I hope everyone had a wonderful End of the World weekend (remember it was supposed to be on May 21st at 6pm)! I myself was ruminating on the possibilities of using quantum tunnelling and carbon nanotubes as a possible method of holographic cryptography, when Joy (wifey) reminded me that the end of the world is due in about 20 minutes, so was there a point to all this?
Kiffdino

End of the world

Post by Kiffdino »

luckily the world didnt end last saturday, otherwise the work on my doomsday device would have been for nothing :D
Jeffrey Weil

End of the world

Post by Jeffrey Weil »

I was just worried about all the earthquakes messing with my exposures.

Jeff W
Dinesh

End of the world

Post by Dinesh »

Believe it or not, I actually had an exposure come out through an earthquake. Sometime around 88 I was in my studio in Van Nuys (CA), in the middle of a shot, shutter open, when an earthquake hit. I ran out leaving the shutter open for what was supposed to be a 1 min exposure. Some 15 or 20 mins later, I went back in and was about to throw out the film. Then, just for what-the-hell-let's see-what-happens I developed the film.

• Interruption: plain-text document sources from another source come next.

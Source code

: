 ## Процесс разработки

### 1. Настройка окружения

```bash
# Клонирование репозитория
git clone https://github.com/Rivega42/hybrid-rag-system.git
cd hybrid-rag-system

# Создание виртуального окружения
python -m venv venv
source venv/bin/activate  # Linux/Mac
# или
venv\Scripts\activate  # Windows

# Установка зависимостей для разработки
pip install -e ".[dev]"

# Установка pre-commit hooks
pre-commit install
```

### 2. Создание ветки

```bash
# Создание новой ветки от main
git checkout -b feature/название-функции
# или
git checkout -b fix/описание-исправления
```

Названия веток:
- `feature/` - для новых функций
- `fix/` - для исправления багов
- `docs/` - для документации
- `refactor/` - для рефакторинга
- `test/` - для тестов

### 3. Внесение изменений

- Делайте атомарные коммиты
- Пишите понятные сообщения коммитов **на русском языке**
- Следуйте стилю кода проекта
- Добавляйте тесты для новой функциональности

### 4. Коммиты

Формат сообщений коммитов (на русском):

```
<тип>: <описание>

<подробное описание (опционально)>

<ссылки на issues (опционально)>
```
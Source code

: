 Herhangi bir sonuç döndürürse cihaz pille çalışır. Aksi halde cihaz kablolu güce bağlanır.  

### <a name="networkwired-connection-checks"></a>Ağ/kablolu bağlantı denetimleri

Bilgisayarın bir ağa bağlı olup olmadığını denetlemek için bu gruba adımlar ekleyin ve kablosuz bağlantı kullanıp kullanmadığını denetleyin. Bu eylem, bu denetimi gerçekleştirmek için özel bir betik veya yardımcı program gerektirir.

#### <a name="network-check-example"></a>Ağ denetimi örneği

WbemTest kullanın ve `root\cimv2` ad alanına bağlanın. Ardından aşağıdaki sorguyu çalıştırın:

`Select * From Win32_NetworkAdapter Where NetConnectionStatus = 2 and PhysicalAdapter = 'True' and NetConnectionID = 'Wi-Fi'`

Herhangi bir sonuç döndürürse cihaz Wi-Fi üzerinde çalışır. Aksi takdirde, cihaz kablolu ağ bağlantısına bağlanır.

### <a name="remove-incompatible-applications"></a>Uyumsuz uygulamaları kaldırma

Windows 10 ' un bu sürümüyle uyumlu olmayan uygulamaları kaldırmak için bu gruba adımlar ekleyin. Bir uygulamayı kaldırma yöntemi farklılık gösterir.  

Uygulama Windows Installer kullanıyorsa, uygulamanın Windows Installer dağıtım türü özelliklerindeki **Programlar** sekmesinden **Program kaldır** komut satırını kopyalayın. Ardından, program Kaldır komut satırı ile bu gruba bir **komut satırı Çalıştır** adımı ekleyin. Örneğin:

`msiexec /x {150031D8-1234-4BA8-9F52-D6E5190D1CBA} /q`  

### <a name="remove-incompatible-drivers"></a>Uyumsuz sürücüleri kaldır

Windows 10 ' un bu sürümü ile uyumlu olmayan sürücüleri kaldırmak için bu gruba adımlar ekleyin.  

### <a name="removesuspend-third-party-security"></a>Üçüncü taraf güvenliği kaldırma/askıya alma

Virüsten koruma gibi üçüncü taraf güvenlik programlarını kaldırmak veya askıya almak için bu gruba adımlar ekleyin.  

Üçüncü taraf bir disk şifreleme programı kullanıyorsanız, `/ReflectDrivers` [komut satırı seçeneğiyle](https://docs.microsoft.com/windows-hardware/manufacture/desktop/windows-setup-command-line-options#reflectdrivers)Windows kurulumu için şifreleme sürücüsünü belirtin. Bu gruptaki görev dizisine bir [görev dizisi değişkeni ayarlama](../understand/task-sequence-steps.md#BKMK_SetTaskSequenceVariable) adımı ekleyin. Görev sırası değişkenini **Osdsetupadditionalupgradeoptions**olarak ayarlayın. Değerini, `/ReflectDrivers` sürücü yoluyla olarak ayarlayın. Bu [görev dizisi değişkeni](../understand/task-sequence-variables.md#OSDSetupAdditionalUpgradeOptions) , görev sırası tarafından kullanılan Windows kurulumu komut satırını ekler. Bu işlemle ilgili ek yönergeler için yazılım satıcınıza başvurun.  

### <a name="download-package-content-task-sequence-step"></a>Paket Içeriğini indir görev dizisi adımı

It came out!! My only explanation is that the gods of holography arranged that the fringes move in phase with the earthquake resulting in no nett motion. When the gods are helping you out, don't argue the point!
Jeffrey Weil

End of the world

Post by Jeffrey Weil »

At Polaroid they had an earthquake every hour. The subway was 15 feet under the tables. They had a seismograph hooked up to the copy equipment to pause when things started to shake.

Jeff W
Kiffdino

End of the world

Post by Kiffdino »

Jeffrey Weil wrote:At Polaroid they had an earthquake every hour. The subway was 15 feet under the tables. They had a seismograph hooked up to the copy equipment to pause when things started to shake.

Jeff W
haha, that approach to this problem is so very scientific.
i just would have gotten the train schedule, so much cheaper.
Dinesh

End of the world

Post by Dinesh »

Kiffdino wrote:i just would have gotten the train schedule, so much cheaper.
Assuming the trains ran on time. I suspect for the Boston area, that's quite an assumption!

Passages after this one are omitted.